### WORK INSTRUCTIONS:
In the entries below, find the line with "(ubuntu-01 and ubuntu-02)" and the line with "## Instructions". Print those two and everything between them exactly, and nothing else.

━━━ INFORMATION ━━━

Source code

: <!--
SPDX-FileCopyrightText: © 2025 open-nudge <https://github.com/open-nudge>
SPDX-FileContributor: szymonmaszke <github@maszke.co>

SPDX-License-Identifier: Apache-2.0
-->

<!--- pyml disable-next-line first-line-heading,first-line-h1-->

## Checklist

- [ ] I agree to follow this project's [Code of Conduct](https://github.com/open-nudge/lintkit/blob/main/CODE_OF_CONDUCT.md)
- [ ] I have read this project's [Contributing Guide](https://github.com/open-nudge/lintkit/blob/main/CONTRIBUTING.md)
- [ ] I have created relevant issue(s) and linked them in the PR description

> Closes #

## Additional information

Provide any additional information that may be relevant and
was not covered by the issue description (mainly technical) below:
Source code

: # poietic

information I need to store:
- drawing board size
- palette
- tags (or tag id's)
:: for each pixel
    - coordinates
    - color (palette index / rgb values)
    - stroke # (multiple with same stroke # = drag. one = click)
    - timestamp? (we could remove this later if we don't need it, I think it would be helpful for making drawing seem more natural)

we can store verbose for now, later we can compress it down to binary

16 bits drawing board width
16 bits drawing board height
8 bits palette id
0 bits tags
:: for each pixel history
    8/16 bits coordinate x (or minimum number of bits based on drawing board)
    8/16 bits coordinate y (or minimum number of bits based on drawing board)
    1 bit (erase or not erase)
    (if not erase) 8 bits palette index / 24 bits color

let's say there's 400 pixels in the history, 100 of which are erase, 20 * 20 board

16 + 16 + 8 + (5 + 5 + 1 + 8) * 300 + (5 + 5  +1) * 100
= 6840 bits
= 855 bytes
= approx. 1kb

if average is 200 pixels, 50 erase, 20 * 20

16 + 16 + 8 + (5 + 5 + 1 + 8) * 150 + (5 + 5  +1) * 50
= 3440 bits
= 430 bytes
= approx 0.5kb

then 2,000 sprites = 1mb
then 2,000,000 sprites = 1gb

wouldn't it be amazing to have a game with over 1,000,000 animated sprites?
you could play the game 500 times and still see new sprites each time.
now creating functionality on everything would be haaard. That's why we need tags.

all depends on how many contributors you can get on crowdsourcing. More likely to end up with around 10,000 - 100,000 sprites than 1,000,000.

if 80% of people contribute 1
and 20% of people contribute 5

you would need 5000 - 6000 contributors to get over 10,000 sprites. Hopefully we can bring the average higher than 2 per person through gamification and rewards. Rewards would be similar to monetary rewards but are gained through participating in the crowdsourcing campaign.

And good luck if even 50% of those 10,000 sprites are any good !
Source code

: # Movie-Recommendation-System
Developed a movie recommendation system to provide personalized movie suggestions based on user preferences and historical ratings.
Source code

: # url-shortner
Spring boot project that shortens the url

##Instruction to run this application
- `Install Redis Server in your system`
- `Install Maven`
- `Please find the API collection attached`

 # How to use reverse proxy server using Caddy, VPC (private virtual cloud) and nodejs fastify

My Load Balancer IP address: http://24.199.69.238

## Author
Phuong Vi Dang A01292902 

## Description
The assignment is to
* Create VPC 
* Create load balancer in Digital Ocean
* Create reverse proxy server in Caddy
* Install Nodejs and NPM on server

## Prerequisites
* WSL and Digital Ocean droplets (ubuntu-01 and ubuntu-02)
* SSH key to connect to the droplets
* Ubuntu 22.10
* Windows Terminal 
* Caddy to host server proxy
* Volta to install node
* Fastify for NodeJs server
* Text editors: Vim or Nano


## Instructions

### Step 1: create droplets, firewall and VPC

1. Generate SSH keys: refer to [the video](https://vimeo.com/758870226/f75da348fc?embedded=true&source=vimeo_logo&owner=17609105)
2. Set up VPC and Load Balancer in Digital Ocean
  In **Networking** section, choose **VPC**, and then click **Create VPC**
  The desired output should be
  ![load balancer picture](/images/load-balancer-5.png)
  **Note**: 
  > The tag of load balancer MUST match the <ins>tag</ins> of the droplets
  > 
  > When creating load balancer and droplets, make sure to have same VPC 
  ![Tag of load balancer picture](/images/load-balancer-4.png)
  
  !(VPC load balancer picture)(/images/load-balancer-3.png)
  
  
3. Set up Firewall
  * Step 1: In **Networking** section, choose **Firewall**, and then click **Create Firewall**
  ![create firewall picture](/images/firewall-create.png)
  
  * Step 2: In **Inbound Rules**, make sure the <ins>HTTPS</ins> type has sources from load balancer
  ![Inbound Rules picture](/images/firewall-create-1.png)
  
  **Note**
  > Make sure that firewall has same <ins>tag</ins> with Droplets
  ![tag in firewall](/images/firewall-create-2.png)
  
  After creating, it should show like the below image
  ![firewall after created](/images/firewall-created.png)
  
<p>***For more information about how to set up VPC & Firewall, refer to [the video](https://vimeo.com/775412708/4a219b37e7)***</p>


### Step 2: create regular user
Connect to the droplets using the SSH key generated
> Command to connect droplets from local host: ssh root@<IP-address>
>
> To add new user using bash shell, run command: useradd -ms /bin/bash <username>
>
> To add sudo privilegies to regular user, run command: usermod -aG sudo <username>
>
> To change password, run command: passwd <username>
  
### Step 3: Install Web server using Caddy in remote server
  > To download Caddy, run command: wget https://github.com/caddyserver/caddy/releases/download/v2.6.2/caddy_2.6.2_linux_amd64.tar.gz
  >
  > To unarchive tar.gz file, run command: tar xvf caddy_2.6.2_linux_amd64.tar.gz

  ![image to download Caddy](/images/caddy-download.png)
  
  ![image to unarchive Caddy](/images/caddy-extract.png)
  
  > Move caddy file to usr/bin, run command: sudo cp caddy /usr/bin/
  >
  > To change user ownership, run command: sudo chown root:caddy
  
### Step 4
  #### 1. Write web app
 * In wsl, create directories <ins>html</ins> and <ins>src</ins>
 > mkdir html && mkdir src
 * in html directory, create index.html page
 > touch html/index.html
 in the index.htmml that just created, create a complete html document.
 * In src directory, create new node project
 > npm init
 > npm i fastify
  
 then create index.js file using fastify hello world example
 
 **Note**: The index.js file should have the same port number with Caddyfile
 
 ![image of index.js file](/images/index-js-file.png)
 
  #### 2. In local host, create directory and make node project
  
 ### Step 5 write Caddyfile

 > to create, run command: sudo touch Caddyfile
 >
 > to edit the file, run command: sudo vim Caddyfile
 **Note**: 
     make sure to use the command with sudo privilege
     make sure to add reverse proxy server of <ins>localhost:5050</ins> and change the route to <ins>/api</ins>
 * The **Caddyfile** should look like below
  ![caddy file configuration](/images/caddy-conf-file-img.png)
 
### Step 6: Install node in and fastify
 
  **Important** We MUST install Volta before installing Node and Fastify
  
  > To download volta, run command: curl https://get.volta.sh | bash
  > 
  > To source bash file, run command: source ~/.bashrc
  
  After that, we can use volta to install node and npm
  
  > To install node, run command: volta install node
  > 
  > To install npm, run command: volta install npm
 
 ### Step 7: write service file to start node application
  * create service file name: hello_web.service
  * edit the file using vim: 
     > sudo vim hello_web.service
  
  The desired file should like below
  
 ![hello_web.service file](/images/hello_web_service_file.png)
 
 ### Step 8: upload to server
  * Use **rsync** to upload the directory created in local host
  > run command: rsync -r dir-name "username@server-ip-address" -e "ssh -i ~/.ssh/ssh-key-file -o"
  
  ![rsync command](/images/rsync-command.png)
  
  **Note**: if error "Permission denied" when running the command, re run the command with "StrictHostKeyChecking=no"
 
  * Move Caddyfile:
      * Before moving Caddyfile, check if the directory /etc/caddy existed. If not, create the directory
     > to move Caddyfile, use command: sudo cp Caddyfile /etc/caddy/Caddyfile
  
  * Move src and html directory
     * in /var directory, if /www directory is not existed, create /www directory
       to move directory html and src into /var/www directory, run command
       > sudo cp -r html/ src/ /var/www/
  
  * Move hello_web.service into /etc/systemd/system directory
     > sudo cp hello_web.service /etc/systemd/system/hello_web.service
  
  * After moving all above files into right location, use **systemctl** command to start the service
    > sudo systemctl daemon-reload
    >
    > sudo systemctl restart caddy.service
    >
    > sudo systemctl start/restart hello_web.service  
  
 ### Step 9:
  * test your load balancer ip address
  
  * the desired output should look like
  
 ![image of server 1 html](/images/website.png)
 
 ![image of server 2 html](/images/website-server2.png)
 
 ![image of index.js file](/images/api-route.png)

━━━

### OUTPUT OF THE TASK:
* WSL and Digital Ocean droplets (ubuntu-01 and ubuntu-02)
* SSH key to connect to the droplets
* Ubuntu 22.10
* Windows Terminal 
* Caddy to host server proxy
* Volta to install node
* Fastify for NodeJs server
* Text editors: Vim or Nano


## Instructions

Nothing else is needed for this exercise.